§ **What is needed**
The entries follow. Copy every line in which "Expected" appears.

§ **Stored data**

---------------

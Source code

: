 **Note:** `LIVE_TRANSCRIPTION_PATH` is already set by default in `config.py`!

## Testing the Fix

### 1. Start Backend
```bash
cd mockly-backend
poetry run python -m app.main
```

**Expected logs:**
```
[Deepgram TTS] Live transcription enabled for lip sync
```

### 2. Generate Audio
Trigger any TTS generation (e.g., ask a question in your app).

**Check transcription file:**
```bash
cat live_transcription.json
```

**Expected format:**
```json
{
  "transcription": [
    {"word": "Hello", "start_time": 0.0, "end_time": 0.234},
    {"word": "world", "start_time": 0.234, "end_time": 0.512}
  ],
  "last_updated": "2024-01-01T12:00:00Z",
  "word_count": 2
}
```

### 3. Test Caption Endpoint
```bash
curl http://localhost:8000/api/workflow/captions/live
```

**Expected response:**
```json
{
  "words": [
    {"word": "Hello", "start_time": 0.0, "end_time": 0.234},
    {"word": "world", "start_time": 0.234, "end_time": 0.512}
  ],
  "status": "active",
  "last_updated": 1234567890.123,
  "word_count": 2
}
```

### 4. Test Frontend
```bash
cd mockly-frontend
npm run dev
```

---------------

§ **Answer to this exercise**
**Expected logs:**
**Expected format:**
**Expected response:**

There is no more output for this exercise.